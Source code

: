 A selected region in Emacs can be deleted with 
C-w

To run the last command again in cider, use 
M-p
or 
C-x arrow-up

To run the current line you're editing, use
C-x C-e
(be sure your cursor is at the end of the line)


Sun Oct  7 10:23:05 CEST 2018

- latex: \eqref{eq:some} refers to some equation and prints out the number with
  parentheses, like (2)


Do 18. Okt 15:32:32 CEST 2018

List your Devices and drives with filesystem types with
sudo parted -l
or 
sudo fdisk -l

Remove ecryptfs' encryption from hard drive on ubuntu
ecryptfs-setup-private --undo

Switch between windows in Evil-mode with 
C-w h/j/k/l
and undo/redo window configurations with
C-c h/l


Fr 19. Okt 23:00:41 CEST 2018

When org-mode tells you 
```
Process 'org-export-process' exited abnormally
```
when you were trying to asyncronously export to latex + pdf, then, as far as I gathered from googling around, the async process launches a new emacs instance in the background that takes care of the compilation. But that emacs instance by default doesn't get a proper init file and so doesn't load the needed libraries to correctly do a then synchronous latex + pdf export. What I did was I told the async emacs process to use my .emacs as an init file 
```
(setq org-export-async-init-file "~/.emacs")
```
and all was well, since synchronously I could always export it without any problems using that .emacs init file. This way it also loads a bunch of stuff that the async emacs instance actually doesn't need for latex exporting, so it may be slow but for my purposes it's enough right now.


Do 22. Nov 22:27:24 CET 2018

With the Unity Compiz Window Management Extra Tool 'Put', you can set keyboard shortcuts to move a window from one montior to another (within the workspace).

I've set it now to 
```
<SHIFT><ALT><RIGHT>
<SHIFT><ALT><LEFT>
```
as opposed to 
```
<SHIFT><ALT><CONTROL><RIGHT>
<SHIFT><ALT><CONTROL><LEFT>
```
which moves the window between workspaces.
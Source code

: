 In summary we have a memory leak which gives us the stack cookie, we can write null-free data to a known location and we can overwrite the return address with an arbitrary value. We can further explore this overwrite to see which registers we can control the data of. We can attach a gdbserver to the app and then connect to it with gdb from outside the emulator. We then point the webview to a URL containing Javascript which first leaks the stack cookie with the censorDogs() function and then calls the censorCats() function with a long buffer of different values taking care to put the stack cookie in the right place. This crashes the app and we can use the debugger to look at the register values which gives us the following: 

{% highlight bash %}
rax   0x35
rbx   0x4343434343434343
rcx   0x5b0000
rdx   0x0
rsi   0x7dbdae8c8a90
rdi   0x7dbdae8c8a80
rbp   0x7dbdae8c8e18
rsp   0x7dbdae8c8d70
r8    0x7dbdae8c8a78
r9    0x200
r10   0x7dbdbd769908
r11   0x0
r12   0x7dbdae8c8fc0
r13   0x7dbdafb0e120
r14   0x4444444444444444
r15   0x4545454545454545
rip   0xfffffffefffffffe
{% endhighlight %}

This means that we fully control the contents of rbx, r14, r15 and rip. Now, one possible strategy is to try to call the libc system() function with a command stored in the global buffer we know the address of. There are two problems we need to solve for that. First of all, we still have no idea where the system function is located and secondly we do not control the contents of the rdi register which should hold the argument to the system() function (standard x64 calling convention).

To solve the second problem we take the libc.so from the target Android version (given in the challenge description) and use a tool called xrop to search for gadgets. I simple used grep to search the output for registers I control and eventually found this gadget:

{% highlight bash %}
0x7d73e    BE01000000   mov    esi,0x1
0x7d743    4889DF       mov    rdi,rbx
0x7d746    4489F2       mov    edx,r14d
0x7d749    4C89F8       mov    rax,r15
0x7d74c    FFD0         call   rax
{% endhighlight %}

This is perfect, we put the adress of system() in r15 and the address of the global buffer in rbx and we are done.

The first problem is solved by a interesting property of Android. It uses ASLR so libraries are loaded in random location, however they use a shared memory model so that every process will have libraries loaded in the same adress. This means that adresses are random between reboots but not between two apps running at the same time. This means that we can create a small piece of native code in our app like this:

☆ ☆ ☆

--- Activity ---
Output the entries verbatim.

--- Output for this task ---
Source code

: A selected region in Emacs can be deleted with 
C-w

To run the last command again in cider, use 
M-p
or 
C-x arrow-up

To run the current line you're editing, use
C-x C-e
(be sure your cursor is at the end of the line)


Sun Oct  7 10:23:05 CEST 2018

- latex: \eqref{eq:some} refers to some equation and prints out the number with
  parentheses, like (2)


Do 18. Okt 15:32:32 CEST 2018

List your Devices and drives with filesystem types with
sudo parted -l
or 
sudo fdisk -l

Remove ecryptfs' encryption from hard drive on ubuntu
ecryptfs-setup-private --undo

Switch between windows in Evil-mode with 
C-w h/j/k/l
and undo/redo window configurations with
C-c h/l


Fr 19. Okt 23:00:41 CEST 2018

When org-mode tells you 
```
Process 'org-export-process' exited abnormally
```
when you were trying to asyncronously export to latex + pdf, then, as far as I gathered from googling around, the async process launches a new emacs instance in the background that takes care of the compilation. But that emacs instance by default doesn't get a proper init file and so doesn't load the needed libraries to correctly do a then synchronous latex + pdf export. What I did was I told the async emacs process to use my .emacs as an init file 
```
(setq org-export-async-init-file "~/.emacs")
```
and all was well, since synchronously I could always export it without any problems using that .emacs init file. This way it also loads a bunch of stuff that the async emacs instance actually doesn't need for latex exporting, so it may be slow but for my purposes it's enough right now.


Do 22. Nov 22:27:24 CET 2018

With the Unity Compiz Window Management Extra Tool 'Put', you can set keyboard shortcuts to move a window from one montior to another (within the workspace).

I've set it now to 
```
<SHIFT><ALT><RIGHT>
<SHIFT><ALT><LEFT>
```
as opposed to 
```
<SHIFT><ALT><CONTROL><RIGHT>
<SHIFT><ALT><CONTROL><LEFT>
```
which moves the window between workspaces.
Source code

: In summary we have a memory leak which gives us the stack cookie, we can write null-free data to a known location and we can overwrite the return address with an arbitrary value. We can further explore this overwrite to see which registers we can control the data of. We can attach a gdbserver to the app and then connect to it with gdb from outside the emulator. We then point the webview to a URL containing Javascript which first leaks the stack cookie with the censorDogs() function and then calls the censorCats() function with a long buffer of different values taking care to put the stack cookie in the right place. This crashes the app and we can use the debugger to look at the register values which gives us the following: 

{% highlight bash %}
rax   0x35
rbx   0x4343434343434343
rcx   0x5b0000
rdx   0x0
rsi   0x7dbdae8c8a90
rdi   0x7dbdae8c8a80
rbp   0x7dbdae8c8e18
rsp   0x7dbdae8c8d70
r8    0x7dbdae8c8a78
r9    0x200
r10   0x7dbdbd769908
r11   0x0
r12   0x7dbdae8c8fc0
r13   0x7dbdafb0e120
r14   0x4444444444444444
r15   0x4545454545454545
rip   0xfffffffefffffffe
{% endhighlight %}

This means that we fully control the contents of rbx, r14, r15 and rip. Now, one possible strategy is to try to call the libc system() function with a command stored in the global buffer we know the address of. There are two problems we need to solve for that. First of all, we still have no idea where the system function is located and secondly we do not control the contents of the rdi register which should hold the argument to the system() function (standard x64 calling convention).

To solve the second problem we take the libc.so from the target Android version (given in the challenge description) and use a tool called xrop to search for gadgets. I simple used grep to search the output for registers I control and eventually found this gadget:

{% highlight bash %}
0x7d73e    BE01000000   mov    esi,0x1
0x7d743    4889DF       mov    rdi,rbx
0x7d746    4489F2       mov    edx,r14d
0x7d749    4C89F8       mov    rax,r15
0x7d74c    FFD0         call   rax
{% endhighlight %}

This is perfect, we put the adress of system() in r15 and the address of the global buffer in rbx and we are done.

The first problem is solved by a interesting property of Android. It uses ASLR so libraries are loaded in random location, however they use a shared memory model so that every process will have libraries loaded in the same adress. This means that adresses are random between reboots but not between two apps running at the same time. This means that we can create a small piece of native code in our app like this:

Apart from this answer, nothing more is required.